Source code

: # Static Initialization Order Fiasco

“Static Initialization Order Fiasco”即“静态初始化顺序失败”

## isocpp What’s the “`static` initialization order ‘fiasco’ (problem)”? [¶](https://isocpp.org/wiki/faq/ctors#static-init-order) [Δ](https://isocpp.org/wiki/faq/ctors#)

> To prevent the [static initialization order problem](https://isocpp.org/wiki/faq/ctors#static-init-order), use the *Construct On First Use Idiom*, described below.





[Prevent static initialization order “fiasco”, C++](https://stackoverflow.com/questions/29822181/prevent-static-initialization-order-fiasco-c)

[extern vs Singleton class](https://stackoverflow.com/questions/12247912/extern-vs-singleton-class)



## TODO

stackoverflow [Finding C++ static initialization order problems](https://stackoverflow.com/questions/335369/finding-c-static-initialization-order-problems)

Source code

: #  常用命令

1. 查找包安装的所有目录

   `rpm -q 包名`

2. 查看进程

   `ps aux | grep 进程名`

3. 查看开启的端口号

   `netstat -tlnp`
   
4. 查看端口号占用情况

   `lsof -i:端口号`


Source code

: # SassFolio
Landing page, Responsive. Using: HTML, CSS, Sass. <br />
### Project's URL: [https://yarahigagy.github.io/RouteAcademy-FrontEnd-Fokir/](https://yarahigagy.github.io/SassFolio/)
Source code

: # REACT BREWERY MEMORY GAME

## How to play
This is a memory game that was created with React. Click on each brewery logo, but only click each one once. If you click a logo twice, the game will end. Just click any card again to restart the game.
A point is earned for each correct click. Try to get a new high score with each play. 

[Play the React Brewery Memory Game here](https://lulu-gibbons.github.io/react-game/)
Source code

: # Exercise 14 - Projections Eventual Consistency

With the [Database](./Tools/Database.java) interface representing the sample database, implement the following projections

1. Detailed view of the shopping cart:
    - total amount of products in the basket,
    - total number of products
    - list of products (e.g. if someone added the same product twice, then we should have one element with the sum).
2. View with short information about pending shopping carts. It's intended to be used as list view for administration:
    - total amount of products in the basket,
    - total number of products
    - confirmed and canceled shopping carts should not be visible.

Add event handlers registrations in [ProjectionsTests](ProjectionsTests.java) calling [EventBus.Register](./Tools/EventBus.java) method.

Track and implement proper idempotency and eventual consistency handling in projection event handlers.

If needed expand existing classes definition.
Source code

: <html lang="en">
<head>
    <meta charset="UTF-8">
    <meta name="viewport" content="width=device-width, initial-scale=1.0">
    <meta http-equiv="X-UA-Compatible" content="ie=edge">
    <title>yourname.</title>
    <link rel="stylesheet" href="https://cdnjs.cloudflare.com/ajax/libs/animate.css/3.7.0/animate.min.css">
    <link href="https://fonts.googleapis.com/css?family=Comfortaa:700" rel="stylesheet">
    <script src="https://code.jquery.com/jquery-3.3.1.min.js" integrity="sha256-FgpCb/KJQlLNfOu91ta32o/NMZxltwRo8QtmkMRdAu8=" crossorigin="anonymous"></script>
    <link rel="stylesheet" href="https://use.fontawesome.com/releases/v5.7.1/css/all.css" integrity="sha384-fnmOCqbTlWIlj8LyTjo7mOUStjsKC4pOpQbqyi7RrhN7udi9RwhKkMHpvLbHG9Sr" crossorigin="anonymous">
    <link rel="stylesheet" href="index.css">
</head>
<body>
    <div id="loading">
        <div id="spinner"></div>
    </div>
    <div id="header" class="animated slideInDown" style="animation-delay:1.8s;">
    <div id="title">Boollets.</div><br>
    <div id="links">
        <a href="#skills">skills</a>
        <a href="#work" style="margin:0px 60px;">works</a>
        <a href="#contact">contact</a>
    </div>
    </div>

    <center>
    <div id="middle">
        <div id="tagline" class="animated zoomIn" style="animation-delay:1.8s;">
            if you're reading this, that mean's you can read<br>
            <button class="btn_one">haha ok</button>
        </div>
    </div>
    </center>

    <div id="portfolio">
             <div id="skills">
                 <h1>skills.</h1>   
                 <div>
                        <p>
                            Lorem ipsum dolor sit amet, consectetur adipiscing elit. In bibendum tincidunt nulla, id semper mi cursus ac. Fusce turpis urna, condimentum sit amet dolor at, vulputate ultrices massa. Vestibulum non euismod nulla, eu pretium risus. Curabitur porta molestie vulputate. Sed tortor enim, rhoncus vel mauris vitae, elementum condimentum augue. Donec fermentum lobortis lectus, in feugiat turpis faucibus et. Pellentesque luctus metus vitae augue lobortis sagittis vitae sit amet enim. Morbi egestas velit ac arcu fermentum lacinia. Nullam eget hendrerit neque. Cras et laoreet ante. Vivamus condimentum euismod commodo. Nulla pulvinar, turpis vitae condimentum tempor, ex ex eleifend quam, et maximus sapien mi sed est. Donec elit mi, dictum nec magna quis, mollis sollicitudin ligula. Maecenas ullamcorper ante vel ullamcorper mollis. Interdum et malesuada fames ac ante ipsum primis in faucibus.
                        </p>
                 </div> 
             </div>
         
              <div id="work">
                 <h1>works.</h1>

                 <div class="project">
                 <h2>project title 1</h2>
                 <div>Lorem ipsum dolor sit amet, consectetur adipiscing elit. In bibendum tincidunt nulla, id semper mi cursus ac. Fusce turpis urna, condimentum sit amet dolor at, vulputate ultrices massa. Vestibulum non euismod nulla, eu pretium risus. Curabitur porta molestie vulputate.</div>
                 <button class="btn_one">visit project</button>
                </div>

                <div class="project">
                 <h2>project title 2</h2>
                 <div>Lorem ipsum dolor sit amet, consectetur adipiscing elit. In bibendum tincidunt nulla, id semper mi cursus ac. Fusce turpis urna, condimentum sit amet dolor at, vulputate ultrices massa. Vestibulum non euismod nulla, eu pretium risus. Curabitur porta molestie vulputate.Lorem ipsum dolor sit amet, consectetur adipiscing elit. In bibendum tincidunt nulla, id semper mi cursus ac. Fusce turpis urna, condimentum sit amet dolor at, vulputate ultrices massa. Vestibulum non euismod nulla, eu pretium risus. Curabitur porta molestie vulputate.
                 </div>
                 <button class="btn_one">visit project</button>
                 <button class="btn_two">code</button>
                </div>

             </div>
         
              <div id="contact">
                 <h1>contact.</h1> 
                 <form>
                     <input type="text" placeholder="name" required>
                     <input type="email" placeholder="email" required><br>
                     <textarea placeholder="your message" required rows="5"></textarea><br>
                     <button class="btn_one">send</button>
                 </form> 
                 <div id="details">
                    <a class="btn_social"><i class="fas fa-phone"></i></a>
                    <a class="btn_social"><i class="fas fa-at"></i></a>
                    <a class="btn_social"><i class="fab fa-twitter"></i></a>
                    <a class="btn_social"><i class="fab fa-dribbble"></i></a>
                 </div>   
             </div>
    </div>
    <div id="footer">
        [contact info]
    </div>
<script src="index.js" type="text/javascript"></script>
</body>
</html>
::::::
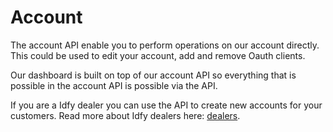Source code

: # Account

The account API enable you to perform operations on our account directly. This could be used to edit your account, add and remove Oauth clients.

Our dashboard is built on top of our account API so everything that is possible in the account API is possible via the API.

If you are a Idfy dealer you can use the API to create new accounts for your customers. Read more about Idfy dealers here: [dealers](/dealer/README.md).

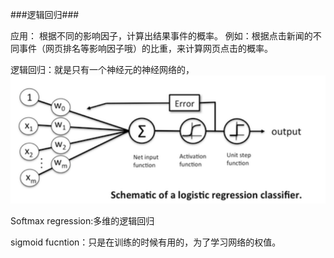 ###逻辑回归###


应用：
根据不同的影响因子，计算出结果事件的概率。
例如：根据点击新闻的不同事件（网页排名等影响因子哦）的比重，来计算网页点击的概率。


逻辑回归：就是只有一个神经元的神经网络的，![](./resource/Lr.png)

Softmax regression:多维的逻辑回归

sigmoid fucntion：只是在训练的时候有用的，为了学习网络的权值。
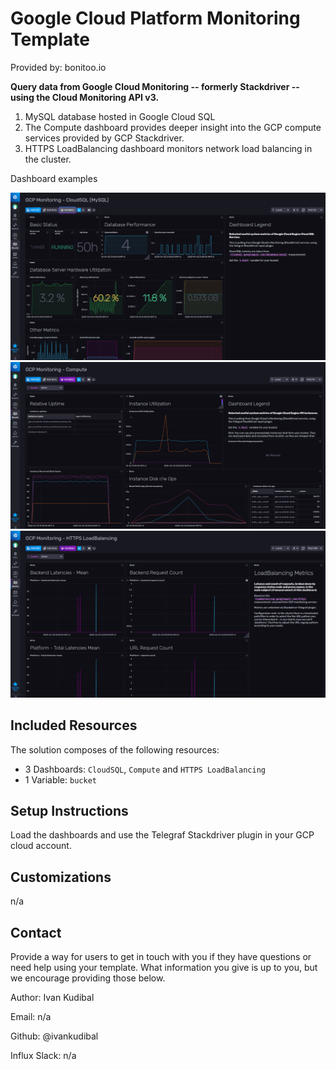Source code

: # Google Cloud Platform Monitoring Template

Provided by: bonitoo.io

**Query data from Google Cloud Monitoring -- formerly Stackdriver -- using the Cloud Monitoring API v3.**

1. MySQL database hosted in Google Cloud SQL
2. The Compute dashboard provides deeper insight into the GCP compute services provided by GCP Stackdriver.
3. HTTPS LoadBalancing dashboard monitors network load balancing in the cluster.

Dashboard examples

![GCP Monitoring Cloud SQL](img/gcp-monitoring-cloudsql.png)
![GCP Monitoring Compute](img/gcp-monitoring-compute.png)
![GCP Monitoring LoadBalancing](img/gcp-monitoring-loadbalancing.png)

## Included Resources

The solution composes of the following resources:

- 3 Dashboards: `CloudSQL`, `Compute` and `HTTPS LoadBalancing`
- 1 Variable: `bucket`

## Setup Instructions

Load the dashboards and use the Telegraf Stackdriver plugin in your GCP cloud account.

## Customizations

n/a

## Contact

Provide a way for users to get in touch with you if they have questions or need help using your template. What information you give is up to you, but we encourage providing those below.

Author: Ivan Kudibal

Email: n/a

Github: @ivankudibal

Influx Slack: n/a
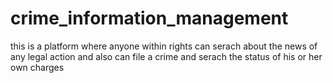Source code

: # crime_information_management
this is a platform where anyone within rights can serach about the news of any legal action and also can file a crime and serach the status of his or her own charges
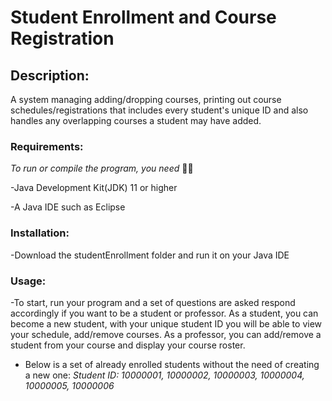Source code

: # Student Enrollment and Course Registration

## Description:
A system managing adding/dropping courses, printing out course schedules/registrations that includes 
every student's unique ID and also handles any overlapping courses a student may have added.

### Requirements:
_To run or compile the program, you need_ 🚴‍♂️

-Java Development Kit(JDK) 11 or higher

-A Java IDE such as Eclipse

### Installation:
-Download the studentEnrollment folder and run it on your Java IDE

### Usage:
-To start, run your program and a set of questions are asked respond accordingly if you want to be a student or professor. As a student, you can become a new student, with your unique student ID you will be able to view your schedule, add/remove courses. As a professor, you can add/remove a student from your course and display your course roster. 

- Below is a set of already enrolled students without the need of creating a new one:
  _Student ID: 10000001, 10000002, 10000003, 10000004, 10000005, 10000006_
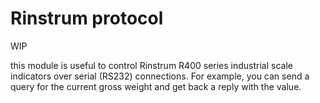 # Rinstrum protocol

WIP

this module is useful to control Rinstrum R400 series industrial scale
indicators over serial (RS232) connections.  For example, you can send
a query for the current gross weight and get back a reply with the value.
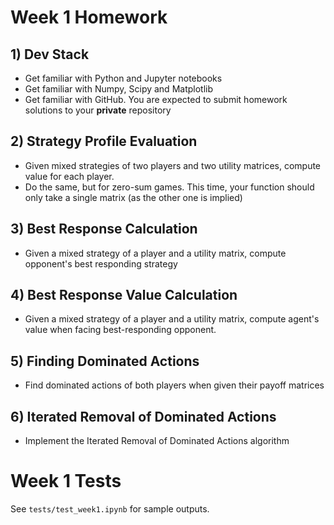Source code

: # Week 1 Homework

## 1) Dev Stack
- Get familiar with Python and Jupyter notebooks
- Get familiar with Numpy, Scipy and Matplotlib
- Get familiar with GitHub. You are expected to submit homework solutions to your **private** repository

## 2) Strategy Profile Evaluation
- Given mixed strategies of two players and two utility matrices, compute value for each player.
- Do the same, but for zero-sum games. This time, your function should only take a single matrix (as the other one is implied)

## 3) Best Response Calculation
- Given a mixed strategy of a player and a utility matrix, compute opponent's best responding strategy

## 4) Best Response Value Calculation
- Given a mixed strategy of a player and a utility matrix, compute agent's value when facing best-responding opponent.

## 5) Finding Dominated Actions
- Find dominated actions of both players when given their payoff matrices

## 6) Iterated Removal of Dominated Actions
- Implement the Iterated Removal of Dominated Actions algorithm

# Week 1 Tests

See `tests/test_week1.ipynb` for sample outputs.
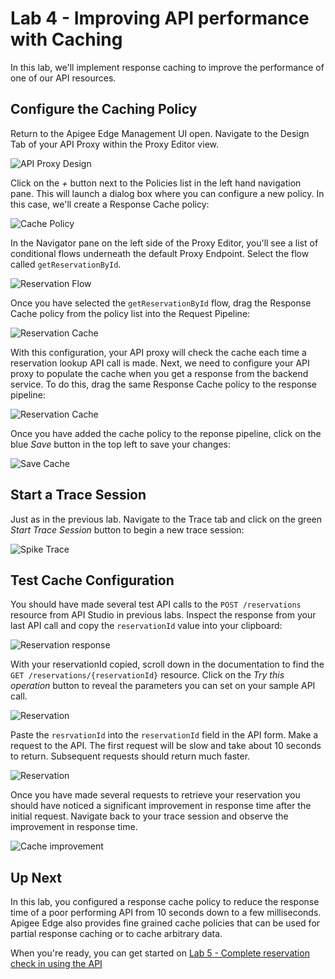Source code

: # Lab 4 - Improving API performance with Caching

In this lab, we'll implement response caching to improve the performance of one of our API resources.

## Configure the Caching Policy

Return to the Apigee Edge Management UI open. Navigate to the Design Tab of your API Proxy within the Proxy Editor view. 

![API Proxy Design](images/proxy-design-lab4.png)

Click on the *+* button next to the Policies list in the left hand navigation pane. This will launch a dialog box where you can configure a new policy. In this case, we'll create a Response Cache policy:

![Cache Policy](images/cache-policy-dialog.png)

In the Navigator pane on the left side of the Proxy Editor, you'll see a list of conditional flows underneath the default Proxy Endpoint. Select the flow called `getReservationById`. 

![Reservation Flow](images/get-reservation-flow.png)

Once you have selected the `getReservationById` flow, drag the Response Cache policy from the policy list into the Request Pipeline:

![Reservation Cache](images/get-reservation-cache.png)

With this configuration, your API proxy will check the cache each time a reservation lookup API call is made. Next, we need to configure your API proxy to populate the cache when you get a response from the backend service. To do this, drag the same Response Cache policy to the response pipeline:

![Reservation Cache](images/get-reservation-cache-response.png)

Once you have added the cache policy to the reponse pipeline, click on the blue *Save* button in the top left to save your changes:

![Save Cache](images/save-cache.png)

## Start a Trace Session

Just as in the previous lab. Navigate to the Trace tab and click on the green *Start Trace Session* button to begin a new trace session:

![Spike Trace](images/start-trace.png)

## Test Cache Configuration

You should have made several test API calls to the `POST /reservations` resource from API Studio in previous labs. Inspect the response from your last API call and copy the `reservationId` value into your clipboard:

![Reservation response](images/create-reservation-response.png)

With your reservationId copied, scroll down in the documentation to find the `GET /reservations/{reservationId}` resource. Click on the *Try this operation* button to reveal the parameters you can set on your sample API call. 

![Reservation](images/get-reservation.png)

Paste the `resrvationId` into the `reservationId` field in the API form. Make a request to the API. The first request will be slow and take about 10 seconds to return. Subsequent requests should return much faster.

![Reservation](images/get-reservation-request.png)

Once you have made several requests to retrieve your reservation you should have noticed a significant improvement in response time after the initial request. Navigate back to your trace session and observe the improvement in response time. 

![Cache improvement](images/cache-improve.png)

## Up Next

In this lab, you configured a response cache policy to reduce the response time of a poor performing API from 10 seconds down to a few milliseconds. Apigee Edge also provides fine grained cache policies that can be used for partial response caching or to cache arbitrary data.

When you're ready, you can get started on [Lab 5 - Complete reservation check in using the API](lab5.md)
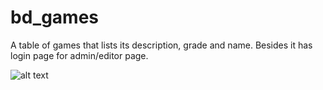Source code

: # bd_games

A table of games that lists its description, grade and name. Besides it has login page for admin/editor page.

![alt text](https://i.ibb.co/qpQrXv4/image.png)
::::::
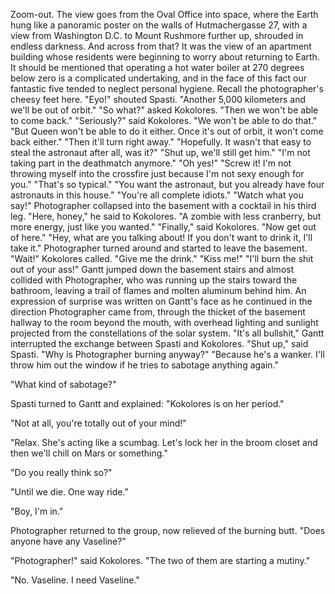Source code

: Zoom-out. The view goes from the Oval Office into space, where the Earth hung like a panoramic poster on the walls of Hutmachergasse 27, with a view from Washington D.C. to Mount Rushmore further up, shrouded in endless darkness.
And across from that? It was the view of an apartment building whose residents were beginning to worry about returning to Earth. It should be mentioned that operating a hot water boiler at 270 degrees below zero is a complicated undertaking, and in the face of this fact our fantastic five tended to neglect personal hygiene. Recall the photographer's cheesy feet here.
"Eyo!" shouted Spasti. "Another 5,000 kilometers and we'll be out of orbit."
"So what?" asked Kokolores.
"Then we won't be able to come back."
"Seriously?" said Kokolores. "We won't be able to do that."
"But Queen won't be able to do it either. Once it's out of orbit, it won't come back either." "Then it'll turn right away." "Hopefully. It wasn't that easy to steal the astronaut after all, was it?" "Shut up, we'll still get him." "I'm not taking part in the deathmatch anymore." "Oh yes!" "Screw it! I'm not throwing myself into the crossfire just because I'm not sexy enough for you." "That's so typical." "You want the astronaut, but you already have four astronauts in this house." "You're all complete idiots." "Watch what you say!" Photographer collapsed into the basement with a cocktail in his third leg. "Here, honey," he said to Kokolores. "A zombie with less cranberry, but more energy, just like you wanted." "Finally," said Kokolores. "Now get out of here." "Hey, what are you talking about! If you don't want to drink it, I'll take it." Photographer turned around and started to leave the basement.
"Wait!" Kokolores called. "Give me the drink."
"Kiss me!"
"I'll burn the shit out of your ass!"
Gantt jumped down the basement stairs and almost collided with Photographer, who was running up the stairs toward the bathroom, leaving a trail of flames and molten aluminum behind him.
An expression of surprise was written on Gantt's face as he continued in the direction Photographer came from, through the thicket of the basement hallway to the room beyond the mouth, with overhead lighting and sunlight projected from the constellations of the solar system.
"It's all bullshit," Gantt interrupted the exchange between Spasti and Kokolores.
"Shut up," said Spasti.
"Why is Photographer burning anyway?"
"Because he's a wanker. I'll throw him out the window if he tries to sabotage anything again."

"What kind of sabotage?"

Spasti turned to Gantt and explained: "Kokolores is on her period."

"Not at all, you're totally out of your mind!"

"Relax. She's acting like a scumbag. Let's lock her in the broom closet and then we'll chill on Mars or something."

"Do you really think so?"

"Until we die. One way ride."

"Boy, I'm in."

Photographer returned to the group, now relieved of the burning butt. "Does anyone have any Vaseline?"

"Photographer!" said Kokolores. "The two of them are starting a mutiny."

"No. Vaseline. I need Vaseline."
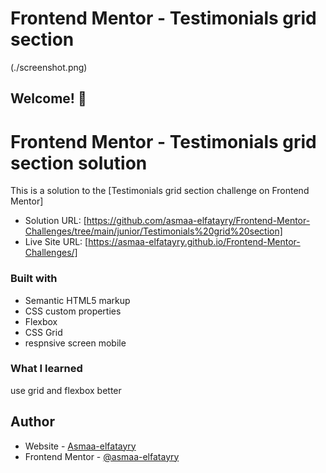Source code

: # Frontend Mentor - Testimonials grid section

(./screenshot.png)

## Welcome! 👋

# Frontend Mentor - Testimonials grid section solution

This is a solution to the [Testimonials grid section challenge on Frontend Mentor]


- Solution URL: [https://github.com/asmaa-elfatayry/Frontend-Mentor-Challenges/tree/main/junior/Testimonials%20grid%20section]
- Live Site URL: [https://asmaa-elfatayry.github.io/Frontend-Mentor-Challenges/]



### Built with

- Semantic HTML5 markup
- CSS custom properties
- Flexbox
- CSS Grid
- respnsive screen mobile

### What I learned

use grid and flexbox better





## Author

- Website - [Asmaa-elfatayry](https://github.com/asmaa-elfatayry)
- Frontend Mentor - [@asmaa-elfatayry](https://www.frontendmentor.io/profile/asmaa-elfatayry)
::::::
### Exercise prompt
Look above for the line with "we die. One"; quote it and every line after it, stopping after the line with "- Frontend Mentor", exactly, with nothing added and without pictures.

### Reply
"Until we die. One way ride."

"Boy, I'm in."

Photographer returned to the group, now relieved of the burning butt. "Does anyone have any Vaseline?"

"Photographer!" said Kokolores. "The two of them are starting a mutiny."

"No. Vaseline. I need Vaseline."
Source code

: # Frontend Mentor - Testimonials grid section

(./screenshot.png)

## Welcome! 👋

# Frontend Mentor - Testimonials grid section solution

This is a solution to the [Testimonials grid section challenge on Frontend Mentor]


- Solution URL: [https://github.com/asmaa-elfatayry/Frontend-Mentor-Challenges/tree/main/junior/Testimonials%20grid%20section]
- Live Site URL: [https://asmaa-elfatayry.github.io/Frontend-Mentor-Challenges/]



### Built with

- Semantic HTML5 markup
- CSS custom properties
- Flexbox
- CSS Grid
- respnsive screen mobile

### What I learned

use grid and flexbox better





## Author

- Website - [Asmaa-elfatayry](https://github.com/asmaa-elfatayry)
- Frontend Mentor - [@asmaa-elfatayry](https://www.frontendmentor.io/profile/asmaa-elfatayry)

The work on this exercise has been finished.